VantageDash

Database Schema & RLS

Tables, RLS policies, pgvector indexes, auth triggers, data lifecycle

VantageDash uses Supabase (PostgreSQL) with Row Level Security (RLS) for multi-tenant data isolation. All tables reference tenants(id) via tenant_id foreign keys.

Extensions

  • uuid-ossp: UUID generation (uuid_generate_v4())
  • pgvector: Vector similarity search for product embeddings

Tables Overview

#TablePurposeKey Columns
0tenantsTenant (brand) metadataid (slug), brand_name, brand_url, industry, encrypted_shopify_url/token
1user_tenantsMaps auth users → tenantsuser_id (auth.uid), tenant_id, role
2competitorsCompetitor monitoring targetsname, url, brand_color
3product_trackingScraped competitor products + pricescompetitor_name, product_name, current_price, embedding vector(1536)
4brand_productsBrand's own products (from Shopify)shopify_id, title, price, category, sku, embedding vector(1536)
5product_groupsMatched product pairsbrand_product_idbrand_products, matched_competitor, match_confidence
6scrape_sessionsScraping operation trackingstatus, total_targets, progress_percent, error_message
7scrape_logsPer-competitor scrape detailssession_idscrape_sessions, competitor_name, status
8sync_sessionsShopify sync trackingstatus, total_products, progress_percent, error_message
9sync_logsPer-product sync detailssession_idsync_sessions, product_title, status
10matching_sessionsMatching operation trackingstatus, total_products, matched_products, error_message
11matching_logsPer-product match detailstenant_idtenants, session_idmatching_sessions, brand_product_name, match_confidence
12alerts_configAlert rule configurationemail_enabled, price_drop_percent, price_increase_percent
13alerts_historyHistorical alert recordscompetitor_name, product_name, price_change_percent, read_at
14industry_profilesPer-tenant matching config (JSONB)industry_slug, categories, scoring_config, use_new_matcher

Detailed Table Schemas

tenants

Primary identity table. id is a short slug (e.g., "mybrand").

CREATE TABLE tenants (
    id TEXT PRIMARY KEY,
    brand_name TEXT NOT NULL,
    brand_url TEXT,
    shopify_store TEXT,
    brand_color TEXT DEFAULT '#0070f3',
    logo_url TEXT,
    timezone TEXT DEFAULT 'America/New_York',
    industry TEXT DEFAULT 'ecommerce',
    product_description TEXT DEFAULT 'products',
    encrypted_shopify_url TEXT,      -- Fernet-encrypted
    encrypted_shopify_token TEXT,    -- Fernet-encrypted
    created_at TIMESTAMPTZ DEFAULT NOW(),
    updated_at TIMESTAMPTZ DEFAULT NOW()
);

product_tracking

Central table for competitor pricing data.

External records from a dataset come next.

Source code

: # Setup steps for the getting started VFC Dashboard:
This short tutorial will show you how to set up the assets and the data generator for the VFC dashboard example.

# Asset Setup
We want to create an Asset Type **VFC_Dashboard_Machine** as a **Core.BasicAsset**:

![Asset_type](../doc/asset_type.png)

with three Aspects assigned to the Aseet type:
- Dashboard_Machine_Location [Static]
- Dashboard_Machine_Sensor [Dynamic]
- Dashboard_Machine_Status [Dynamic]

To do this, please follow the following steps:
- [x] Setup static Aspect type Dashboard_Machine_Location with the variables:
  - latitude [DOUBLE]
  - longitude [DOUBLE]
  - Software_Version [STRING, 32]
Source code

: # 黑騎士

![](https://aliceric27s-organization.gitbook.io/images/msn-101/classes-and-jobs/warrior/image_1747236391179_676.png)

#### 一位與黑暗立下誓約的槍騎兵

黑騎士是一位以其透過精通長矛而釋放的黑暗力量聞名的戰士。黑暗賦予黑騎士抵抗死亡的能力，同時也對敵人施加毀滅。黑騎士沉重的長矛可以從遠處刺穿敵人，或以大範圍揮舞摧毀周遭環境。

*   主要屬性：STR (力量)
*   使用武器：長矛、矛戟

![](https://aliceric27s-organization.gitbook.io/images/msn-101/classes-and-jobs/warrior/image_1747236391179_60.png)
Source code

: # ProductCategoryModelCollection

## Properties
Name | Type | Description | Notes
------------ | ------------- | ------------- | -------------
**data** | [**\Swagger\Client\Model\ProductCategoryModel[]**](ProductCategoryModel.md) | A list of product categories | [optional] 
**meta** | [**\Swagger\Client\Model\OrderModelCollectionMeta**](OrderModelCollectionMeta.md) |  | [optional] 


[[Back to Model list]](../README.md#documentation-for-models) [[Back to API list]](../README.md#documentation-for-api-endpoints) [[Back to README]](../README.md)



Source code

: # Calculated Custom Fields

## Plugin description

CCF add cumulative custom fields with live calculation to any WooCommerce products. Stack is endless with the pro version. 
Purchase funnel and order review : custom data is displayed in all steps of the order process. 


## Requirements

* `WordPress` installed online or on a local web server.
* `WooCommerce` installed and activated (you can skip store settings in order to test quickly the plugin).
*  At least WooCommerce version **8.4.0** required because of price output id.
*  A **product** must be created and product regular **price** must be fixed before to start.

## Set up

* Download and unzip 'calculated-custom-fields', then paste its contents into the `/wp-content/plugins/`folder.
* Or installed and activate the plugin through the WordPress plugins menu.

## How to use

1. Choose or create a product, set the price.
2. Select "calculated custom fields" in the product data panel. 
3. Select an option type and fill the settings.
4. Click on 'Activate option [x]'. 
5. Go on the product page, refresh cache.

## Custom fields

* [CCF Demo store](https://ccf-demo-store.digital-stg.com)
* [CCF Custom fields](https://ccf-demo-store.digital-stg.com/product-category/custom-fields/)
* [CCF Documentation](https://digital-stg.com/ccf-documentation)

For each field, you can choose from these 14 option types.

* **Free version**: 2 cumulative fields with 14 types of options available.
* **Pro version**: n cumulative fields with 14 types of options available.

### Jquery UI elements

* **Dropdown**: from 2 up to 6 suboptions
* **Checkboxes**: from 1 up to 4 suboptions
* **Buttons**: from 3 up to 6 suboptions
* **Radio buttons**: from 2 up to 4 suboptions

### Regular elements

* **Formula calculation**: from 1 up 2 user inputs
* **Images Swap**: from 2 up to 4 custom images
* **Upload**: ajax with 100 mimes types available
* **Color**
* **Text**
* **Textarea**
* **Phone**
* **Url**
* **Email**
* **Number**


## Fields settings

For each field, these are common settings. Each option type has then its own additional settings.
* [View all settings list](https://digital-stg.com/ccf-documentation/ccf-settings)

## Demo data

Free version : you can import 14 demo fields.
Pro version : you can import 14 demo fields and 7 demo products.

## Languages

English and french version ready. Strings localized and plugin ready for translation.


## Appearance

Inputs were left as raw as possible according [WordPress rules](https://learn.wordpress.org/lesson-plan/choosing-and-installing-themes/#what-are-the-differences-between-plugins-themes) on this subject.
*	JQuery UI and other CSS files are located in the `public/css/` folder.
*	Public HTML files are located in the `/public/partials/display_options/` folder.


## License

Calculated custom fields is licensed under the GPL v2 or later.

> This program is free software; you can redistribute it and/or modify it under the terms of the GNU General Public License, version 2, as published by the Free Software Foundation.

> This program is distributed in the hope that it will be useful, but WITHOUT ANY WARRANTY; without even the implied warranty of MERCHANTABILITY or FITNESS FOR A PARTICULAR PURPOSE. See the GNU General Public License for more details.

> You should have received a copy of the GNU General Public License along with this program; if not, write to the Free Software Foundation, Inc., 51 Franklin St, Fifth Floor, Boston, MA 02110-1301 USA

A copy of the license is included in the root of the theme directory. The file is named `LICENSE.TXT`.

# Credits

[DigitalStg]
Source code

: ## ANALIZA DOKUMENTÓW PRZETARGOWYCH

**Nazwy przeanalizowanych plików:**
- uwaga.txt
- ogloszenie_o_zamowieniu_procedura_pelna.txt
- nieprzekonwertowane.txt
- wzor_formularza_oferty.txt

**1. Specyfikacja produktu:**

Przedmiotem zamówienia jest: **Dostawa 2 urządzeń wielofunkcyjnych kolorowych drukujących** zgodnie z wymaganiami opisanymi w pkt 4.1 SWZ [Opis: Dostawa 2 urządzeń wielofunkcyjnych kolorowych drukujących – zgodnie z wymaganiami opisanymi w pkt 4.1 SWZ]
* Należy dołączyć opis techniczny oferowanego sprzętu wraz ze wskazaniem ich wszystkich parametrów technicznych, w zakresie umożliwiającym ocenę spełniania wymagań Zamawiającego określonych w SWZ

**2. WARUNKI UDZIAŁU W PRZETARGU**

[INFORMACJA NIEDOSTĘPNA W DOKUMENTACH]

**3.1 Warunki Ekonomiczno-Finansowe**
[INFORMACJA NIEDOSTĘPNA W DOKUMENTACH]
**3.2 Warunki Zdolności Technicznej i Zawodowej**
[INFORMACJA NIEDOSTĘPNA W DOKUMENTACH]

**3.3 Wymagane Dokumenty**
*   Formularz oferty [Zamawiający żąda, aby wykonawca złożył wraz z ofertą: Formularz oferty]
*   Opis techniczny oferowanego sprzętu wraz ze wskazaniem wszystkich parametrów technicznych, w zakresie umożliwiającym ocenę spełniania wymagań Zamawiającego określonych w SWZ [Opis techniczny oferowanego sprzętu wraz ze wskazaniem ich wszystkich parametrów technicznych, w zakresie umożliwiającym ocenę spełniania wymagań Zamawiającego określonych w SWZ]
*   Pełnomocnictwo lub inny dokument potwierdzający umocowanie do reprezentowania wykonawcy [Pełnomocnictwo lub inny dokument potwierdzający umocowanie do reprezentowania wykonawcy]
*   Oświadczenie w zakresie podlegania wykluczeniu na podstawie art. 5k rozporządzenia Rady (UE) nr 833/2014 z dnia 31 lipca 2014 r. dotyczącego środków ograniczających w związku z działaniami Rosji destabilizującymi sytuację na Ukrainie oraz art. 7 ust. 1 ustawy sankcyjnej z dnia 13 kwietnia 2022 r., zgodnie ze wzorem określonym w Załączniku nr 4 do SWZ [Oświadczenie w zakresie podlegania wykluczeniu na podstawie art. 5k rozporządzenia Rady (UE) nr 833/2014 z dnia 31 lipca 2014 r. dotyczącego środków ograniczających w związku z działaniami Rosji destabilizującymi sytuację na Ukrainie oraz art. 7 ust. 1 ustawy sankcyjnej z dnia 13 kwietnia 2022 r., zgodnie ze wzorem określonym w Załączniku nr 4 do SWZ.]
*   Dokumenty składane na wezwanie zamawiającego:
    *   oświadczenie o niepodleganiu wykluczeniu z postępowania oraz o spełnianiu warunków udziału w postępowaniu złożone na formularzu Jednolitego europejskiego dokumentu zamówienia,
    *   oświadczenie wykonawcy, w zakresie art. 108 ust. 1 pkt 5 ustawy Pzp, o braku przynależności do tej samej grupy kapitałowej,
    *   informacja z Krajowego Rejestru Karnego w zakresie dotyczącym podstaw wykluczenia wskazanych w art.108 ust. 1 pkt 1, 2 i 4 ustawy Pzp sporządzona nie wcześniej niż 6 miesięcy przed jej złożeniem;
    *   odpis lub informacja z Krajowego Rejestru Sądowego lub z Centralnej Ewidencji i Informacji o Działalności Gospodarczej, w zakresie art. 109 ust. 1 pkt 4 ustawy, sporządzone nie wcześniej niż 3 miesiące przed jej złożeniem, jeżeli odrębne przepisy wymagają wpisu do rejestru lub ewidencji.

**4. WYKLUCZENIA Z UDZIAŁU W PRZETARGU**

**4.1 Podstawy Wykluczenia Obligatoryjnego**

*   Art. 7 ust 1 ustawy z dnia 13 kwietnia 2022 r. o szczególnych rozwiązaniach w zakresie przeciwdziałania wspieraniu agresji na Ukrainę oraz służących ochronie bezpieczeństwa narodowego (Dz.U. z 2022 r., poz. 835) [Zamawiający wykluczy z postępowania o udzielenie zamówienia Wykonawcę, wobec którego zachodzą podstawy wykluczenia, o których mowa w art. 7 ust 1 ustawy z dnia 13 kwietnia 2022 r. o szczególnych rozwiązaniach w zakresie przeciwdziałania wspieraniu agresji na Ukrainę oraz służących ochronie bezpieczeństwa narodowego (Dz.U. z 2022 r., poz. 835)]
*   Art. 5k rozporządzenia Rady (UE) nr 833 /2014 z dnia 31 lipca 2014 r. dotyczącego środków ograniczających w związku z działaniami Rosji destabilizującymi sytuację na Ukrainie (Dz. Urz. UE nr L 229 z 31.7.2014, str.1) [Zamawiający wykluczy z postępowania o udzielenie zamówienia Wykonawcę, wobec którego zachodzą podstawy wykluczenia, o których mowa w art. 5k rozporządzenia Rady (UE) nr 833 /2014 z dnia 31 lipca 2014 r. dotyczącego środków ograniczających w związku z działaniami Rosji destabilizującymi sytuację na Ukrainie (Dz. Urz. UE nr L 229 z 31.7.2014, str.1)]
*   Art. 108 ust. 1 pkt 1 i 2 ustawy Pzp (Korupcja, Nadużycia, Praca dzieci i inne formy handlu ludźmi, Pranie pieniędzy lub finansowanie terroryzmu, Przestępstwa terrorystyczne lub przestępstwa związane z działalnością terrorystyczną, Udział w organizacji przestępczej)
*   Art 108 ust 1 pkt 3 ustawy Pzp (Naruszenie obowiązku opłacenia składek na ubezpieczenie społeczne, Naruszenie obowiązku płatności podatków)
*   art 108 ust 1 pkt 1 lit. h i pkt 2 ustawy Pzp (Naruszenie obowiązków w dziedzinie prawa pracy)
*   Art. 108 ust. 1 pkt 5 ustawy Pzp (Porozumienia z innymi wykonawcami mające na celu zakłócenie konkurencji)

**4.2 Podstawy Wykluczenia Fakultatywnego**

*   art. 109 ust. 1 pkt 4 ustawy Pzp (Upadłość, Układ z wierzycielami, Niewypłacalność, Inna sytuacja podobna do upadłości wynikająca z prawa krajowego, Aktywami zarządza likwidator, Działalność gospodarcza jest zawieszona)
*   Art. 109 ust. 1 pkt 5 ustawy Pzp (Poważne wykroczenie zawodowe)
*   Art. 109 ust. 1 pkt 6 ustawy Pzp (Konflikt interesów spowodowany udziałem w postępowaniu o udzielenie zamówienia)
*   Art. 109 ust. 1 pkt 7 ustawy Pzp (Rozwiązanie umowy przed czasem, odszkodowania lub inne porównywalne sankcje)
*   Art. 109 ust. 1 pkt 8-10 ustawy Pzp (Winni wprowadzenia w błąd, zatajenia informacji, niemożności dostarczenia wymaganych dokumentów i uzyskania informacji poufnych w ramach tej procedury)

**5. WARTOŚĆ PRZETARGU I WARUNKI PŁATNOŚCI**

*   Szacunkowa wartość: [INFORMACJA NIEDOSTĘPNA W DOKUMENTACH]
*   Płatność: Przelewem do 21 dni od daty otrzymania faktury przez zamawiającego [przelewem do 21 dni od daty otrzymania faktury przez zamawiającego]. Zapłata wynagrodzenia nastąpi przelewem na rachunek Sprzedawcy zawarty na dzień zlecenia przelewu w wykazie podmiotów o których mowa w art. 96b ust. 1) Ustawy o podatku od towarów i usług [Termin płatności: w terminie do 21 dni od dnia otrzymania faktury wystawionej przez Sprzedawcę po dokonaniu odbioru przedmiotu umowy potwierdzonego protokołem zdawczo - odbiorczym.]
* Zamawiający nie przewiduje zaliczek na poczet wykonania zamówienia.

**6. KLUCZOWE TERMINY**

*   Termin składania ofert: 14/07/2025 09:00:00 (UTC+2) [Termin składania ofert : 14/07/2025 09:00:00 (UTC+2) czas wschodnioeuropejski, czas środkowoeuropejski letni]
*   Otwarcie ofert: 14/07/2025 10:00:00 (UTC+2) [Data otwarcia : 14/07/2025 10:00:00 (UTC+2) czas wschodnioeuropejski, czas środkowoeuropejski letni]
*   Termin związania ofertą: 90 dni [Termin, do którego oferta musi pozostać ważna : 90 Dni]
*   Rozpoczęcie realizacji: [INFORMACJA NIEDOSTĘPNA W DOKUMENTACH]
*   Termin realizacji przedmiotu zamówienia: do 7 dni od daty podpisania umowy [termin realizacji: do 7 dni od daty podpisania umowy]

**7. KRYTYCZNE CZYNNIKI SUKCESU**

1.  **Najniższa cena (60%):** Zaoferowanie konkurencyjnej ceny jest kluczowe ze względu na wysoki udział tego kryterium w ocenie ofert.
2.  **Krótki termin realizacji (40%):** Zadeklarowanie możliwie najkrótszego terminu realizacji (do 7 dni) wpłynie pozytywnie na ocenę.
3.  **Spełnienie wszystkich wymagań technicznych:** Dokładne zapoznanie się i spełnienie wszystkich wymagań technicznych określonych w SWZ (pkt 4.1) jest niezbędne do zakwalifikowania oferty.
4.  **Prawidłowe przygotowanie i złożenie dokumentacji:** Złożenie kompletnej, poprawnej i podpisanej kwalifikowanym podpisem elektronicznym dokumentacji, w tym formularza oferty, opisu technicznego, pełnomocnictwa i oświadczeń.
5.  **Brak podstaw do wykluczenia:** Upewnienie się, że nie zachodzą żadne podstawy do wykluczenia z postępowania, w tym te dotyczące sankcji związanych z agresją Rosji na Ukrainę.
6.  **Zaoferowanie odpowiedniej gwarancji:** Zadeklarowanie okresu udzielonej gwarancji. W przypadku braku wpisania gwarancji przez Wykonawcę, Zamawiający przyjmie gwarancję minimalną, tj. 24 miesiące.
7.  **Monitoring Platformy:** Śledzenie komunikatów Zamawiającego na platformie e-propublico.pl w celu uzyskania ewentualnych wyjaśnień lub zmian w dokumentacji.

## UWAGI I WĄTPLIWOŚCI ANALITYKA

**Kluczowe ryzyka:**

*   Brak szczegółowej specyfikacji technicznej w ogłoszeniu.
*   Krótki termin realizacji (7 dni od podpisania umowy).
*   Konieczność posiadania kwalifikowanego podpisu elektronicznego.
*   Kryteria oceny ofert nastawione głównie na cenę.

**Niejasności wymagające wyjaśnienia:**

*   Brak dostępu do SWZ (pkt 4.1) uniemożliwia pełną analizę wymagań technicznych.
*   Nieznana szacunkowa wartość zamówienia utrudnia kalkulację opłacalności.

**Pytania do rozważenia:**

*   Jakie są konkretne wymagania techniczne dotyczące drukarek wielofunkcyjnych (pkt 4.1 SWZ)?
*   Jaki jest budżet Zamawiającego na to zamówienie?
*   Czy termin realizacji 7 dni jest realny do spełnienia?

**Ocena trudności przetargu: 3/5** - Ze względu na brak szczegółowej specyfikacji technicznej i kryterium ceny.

Has pgvector embedding column.

CREATE TABLE product_tracking (
    id UUID PRIMARY KEY DEFAULT uuid_generate_v4(),
    tenant_id TEXT REFERENCES tenants(id),
    competitor_name TEXT NOT NULL,
    product_name TEXT NOT NULL,
    current_price NUMERIC(10,2),
    url TEXT,
    finish_type TEXT DEFAULT 'standard',
    base_name TEXT,
    ppu NUMERIC,
    embedding vector(1536),          -- pgvector for similarity search
    created_at TIMESTAMPTZ DEFAULT NOW()
);

brand_products

Brand's own products synced from Shopify. Also has pgvector embedding.

CREATE TABLE brand_products (
    id UUID PRIMARY KEY DEFAULT uuid_generate_v4(),
    tenant_id TEXT REFERENCES tenants(id),
    shopify_id TEXT UNIQUE,
    title TEXT,
    price NUMERIC(10,2),
    category TEXT,
    sku TEXT,
    size TEXT,
    variants JSONB,
    embedding vector(1536),
    -- ... plus handle, vendor, description, weight, tags, etc.
    created_at TIMESTAMPTZ DEFAULT NOW(),
    updated_at TIMESTAMPTZ DEFAULT NOW()
);

product_groups

Matched product pairs — the core output of the matching engine.

CREATE TABLE product_groups (
    id UUID PRIMARY KEY DEFAULT uuid_generate_v4(),
    tenant_id TEXT REFERENCES tenants(id),
    brand_product_id UUID REFERENCES brand_products(id) ON DELETE CASCADE,
    brand_product_name TEXT,
    brand_price NUMERIC(10,2),
    matched_competitor TEXT,
    matched_product_name TEXT,
    matched_price NUMERIC(10,2),
    matched_url TEXT,
    match_confidence INTEGER,        -- 0-100
    differences JSONB,
    match_reason TEXT,
    comparison_method TEXT DEFAULT 'price',
    created_at TIMESTAMPTZ DEFAULT NOW(),
    updated_at TIMESTAMPTZ DEFAULT NOW()
);

industry_profiles

Per-tenant matching configuration. One row per tenant.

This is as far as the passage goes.